A la fin de la journée, Katerine réunit son équipe de management. L’heure du briefing approchait. Elle devait se préparer aux questions de sa propre hiérarchie avant la tombée de la nuit.
— Où en sommes-nous avec les trois pionniers restants ?
— Margie est retournée à la station martienne, après avoir collectées un maximum de données géologiques. Actuellement, elle dîne avec Kirk, précisa Ilda, la responsable du programme de survie.
— Et Igor ? Toujours en vadrouille ?
— Nous n’avons pas de contact avec lui. Visiblement, Kirk le confirme, il a déconnecté son module de communication. SISTER a perdu le visuel depuis déjà trois heures.
— Pete, quelles sont les conséquences juridiques de la perte d’Igor ?
— Nous avons signé un protocole clair avec Moscou. Ils avaient droit à trois représentants de leur agence spatiale, à condition de signer une décharge totale en cas de perte humaine.
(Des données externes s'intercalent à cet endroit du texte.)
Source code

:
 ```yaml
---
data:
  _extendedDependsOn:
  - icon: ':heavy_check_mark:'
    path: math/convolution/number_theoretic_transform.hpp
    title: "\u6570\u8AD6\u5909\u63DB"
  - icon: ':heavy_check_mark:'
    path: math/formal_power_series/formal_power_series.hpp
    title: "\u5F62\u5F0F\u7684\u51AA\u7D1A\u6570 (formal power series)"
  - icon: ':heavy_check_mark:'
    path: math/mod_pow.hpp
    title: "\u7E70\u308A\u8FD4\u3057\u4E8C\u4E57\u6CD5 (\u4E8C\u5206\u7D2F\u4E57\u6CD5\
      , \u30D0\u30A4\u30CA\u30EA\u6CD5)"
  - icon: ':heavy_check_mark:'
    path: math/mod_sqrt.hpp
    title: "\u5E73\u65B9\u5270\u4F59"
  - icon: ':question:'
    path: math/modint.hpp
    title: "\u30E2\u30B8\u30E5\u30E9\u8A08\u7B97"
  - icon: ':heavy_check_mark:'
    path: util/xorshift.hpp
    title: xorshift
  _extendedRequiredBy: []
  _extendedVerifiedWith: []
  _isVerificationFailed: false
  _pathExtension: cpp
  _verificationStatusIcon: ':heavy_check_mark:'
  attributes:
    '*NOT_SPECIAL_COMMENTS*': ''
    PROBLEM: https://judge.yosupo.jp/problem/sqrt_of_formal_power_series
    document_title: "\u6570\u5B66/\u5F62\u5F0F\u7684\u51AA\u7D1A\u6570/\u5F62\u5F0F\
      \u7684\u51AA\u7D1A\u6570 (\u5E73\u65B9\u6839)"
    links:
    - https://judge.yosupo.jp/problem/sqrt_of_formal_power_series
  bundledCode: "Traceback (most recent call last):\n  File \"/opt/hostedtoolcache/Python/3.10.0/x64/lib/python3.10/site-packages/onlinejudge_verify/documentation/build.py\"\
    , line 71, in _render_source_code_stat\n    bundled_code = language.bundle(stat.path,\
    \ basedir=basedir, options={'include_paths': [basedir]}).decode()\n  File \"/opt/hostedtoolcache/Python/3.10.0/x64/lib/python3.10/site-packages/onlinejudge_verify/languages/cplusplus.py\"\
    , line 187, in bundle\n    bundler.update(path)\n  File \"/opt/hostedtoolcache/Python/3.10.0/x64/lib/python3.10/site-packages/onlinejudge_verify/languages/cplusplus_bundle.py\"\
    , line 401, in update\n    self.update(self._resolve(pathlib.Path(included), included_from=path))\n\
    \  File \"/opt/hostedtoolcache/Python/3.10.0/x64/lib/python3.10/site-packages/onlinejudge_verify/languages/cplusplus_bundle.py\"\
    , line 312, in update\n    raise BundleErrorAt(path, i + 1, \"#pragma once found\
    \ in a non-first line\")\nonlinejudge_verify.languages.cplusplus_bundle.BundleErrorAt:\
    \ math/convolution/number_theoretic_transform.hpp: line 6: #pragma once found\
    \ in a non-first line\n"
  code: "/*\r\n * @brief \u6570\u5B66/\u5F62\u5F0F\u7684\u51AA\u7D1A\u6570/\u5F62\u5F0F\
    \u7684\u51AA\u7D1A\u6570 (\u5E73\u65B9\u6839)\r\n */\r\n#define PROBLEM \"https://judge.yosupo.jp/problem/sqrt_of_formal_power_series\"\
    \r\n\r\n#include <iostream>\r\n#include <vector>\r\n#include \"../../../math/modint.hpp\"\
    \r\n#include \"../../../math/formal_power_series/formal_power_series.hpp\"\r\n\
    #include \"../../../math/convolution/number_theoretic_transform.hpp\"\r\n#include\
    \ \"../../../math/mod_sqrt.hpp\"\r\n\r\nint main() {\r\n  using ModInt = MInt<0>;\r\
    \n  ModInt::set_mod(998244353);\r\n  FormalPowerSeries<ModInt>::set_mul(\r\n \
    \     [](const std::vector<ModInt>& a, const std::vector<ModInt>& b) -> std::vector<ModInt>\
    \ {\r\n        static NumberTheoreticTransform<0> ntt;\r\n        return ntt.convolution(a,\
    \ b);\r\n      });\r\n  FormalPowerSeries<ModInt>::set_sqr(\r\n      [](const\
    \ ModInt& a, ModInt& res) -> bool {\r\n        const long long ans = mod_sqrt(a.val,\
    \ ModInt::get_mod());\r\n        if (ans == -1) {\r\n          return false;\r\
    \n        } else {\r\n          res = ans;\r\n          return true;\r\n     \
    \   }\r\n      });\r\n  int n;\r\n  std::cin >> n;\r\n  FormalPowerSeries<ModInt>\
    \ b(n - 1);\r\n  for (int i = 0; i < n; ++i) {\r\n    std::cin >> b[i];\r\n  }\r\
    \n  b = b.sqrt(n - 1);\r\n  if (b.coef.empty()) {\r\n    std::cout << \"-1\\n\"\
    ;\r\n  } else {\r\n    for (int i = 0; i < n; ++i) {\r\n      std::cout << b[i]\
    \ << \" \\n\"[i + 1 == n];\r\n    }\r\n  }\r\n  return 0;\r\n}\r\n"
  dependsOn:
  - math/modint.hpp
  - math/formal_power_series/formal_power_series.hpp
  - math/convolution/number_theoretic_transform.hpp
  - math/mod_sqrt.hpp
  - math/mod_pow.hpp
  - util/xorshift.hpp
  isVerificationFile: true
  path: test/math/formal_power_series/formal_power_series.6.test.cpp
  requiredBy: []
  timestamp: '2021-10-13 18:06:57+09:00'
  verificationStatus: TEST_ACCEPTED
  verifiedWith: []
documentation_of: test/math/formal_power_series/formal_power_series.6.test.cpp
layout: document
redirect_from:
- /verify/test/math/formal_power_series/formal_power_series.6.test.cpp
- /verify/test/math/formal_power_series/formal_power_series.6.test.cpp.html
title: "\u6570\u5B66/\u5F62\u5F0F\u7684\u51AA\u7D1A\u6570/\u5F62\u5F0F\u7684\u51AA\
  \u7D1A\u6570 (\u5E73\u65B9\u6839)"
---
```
Quand Grigor et Irina ont été avalés par les sables mouvants, Moscou a respecté son engagement. Je pense qu’Igor sera nommé général à titre posthume, à l’instar de Grigor et Irina.
— Et nos annonceurs ? Nous avons quand même perdu une quinzaine de spationautes en moins de trois mois. Il ne reste plus que Margie, une casse-pieds notoire que je ne voulais pas voir sur ce programme, et Kirk, un pétochard de première qui se trouve ici parce que Papa est amiral dans la Navy. Ce n’est pas avec ses seconds couteaux qu’on va assurer l’audience. Igor au moins, avec sa belle tête de brute épaisse, son accent de Cosaque et son passé de casseur de têtes, donnait envie de regarder l’émission.
— Ne t’inquiète pas, Katerine, répondit Luke le responsable commercial et marketing. Nos contrats sont blindés. Ils ont même versé plus d’avance que prévu.
— Pas de nouvelles des autres agences spatiales ?
— Pour elles, le programme est un succès scientifique. Les Chinois et les Russes ont déjà commandé deux expéditions supplémentaires, les Européens sont en train de négocier en ce sens, enfin la NASA exerce un lobbying poussé pour obtenir deux représentants supplémentaires.
— Tout est en ordre, alors ? Je peux allez raconter, à mes grands chefs à plumes, une belle histoire remplie d’étoiles ?
— Ils peuvent continuer à rêver, nous assurons l’illusion, répondit Bob.
SISTER reçut des ordres précis. Il compila les meilleures séquences des sorties d’Igor, en modifia la date apparente et grima l’arrière plan. Les équipes de Bob pourraient ainsi les recycler pour les prochaines diffusions, dans le but de garder un peu de suspense.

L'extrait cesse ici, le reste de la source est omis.